### Exercise prompt
Please return the listing below word for word, minus its pictures.

###

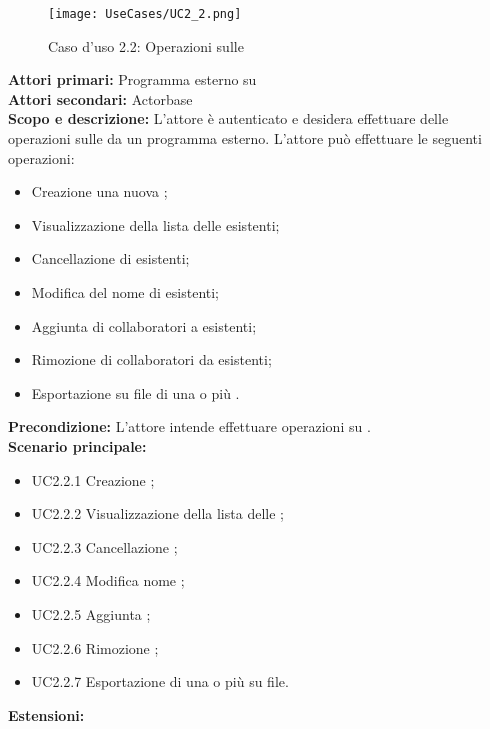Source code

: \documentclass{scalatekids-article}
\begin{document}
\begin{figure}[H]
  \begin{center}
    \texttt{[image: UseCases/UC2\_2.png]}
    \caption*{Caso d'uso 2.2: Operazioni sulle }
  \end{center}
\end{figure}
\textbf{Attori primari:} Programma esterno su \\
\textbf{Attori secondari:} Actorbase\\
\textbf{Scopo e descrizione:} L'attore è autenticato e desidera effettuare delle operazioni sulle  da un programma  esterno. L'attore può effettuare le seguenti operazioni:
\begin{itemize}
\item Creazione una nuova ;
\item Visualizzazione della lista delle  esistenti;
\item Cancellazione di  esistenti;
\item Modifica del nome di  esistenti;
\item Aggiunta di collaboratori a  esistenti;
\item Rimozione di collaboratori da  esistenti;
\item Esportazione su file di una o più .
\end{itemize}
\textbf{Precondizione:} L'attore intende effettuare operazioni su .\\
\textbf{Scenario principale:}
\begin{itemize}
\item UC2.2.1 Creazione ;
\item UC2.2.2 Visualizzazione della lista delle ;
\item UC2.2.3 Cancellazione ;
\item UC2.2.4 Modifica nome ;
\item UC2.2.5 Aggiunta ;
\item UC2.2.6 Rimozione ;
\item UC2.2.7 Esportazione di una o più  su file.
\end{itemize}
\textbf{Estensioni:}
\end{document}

###

### Answer for this exercise
Source code

: \documentclass{scalatekids-article}
\begin{document}
\begin{figure}[H]
  \begin{center}
    \texttt{[image: UseCases/UC2\_2.png]}
    \caption*{Caso d'uso 2.2: Operazioni sulle }
  \end{center}
\end{figure}
\textbf{Attori primari:} Programma esterno su \\
\textbf{Attori secondari:} Actorbase\\
\textbf{Scopo e descrizione:} L'attore è autenticato e desidera effettuare delle operazioni sulle  da un programma  esterno. L'attore può effettuare le seguenti operazioni:
\begin{itemize}
\item Creazione una nuova ;
\item Visualizzazione della lista delle  esistenti;
\item Cancellazione di  esistenti;
\item Modifica del nome di  esistenti;
\item Aggiunta di collaboratori a  esistenti;
\item Rimozione di collaboratori da  esistenti;
\item Esportazione su file di una o più .
\end{itemize}
\textbf{Precondizione:} L'attore intende effettuare operazioni su .\\
\textbf{Scenario principale:}
\begin{itemize}
\item UC2.2.1 Creazione ;
\item UC2.2.2 Visualizzazione della lista delle ;
\item UC2.2.3 Cancellazione ;
\item UC2.2.4 Modifica nome ;
\item UC2.2.5 Aggiunta ;
\item UC2.2.6 Rimozione ;
\item UC2.2.7 Esportazione di una o più  su file.
\end{itemize}
\textbf{Estensioni:}
\end{document}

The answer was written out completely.